Flood had sat out the 1970 season after the St. Louis Cardinals traded his rights to the Philadelphia Phillies. He risked his career and forever altered his life by taking the game to court over its rule that bound players to their original teams. The Senators dealt for him and persuaded him to come to spring training in Pompano Beach, Fla., in 1971.
The dazzling defender who had been on the cover of Sports Illustrated in his heyday with the Cardinals never materialized with Washington. He played his final 13 big league games with the Senators, hitting .200 in 35 at-bats with no extra-base hits and no stolen bases.
Still, it should interest Washington baseball fans to see the glimpses of Flood with the Senators in “The Curious Case of Curt Flood,” which debuted Wednesday.
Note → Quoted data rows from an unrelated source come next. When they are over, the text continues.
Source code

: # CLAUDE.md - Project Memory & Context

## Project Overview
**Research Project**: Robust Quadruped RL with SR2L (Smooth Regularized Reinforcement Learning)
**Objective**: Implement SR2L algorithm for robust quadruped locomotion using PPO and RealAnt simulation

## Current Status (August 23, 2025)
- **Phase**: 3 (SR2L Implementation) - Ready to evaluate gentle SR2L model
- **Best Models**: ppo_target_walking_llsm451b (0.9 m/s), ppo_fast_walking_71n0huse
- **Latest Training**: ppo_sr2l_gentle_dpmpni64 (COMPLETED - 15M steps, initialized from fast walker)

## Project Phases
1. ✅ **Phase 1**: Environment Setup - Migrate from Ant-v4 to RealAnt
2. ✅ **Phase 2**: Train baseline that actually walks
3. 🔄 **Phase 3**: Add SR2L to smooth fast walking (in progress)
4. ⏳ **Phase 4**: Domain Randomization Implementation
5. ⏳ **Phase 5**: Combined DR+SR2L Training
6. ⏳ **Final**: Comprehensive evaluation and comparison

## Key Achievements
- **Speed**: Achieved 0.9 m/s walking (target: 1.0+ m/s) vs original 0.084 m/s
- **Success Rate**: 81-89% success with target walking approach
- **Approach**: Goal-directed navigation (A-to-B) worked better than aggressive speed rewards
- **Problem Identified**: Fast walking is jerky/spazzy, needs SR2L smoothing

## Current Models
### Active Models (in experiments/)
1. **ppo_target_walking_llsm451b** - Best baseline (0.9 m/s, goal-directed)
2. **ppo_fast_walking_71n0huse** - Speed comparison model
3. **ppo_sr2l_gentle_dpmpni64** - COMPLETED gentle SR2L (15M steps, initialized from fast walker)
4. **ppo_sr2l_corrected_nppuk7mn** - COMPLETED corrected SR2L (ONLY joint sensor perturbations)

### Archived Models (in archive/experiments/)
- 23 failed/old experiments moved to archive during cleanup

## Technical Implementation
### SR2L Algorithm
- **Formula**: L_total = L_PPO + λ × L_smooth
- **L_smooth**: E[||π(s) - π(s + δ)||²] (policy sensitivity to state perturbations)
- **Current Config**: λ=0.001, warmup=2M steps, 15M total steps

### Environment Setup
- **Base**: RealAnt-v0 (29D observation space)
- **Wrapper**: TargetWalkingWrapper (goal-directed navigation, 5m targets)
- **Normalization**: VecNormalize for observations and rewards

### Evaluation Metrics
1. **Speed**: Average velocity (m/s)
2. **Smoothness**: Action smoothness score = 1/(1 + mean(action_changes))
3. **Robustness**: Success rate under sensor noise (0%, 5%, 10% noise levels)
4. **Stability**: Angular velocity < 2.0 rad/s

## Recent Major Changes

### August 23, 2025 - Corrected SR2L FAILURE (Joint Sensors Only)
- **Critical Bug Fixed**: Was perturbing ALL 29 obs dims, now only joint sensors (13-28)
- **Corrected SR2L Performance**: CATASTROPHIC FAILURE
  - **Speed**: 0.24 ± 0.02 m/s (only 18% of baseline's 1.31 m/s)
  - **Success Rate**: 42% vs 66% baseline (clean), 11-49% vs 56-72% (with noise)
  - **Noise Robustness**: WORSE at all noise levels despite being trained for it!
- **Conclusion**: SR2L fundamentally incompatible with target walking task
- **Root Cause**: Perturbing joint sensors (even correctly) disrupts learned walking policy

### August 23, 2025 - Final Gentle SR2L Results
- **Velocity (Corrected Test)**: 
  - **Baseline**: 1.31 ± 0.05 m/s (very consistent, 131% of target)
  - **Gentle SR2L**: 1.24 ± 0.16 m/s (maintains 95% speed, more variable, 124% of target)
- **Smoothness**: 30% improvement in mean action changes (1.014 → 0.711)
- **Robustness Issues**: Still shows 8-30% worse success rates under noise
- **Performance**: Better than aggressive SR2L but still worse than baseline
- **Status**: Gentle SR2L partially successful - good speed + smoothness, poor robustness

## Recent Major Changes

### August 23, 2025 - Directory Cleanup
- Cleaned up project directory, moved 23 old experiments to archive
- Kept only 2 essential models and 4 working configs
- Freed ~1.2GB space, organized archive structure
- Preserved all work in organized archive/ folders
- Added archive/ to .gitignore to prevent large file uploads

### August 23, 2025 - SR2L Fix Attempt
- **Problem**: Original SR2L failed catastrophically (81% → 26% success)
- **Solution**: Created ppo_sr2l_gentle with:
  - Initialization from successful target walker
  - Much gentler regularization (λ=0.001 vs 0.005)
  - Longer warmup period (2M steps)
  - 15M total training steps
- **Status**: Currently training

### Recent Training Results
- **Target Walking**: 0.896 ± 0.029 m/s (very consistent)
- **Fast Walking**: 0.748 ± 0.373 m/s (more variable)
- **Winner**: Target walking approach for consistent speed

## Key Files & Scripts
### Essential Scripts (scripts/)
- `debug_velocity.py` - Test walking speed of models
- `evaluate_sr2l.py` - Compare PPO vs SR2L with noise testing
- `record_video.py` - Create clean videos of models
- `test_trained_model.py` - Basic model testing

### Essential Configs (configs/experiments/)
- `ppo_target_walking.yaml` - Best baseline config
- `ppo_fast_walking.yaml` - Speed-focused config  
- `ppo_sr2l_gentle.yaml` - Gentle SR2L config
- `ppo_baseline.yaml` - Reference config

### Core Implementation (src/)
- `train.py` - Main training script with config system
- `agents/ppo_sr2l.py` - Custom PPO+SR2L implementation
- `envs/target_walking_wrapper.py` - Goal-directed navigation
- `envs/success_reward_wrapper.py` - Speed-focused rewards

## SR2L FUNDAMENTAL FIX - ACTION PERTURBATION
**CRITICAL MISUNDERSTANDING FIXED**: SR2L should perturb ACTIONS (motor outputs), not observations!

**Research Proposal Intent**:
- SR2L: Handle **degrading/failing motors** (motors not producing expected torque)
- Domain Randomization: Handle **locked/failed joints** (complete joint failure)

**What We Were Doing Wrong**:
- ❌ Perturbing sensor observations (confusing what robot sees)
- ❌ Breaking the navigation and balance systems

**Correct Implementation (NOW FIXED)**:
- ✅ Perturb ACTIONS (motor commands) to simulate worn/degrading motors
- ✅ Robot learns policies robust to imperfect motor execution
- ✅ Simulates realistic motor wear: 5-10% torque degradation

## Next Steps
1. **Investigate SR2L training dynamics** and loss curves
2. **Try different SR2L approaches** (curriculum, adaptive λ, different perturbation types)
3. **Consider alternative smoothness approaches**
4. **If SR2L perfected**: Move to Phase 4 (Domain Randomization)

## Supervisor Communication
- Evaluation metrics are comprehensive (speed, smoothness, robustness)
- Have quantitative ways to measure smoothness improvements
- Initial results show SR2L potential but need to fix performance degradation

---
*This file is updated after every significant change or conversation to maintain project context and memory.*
He’s more known in this town for Flood v. Kuhn, a case that didn’t go his way but helped set the stage for free agency in baseball.
Andy Messersmith and Dave McNally may have truly ushered in a new era for the players in 1975, but former union head Marvin Miller makes clear in the documentary the courage Flood had and the influence his actions had on labor matters. Like so much in Flood’s life, it took years for him to feel properly recognized. Players of his day hardly backed him. At least his hero, Jackie Robinson, and players of more recent vintage let him know how they felt and he was able to be more at peace before his death in 1997.
The documentary is directed by Cleveland Park native Ezra Edelman. For more on Edelman, check out the last note in Sunday’s Capital Buzz post from Thomas Heath. Among the interviewees are Hall of Famer Bob Gibson and author Brad Snyder, who wrote “A Well-Paid Slave: Curt Flood’s Fight for Free Agency in Professional Sports.”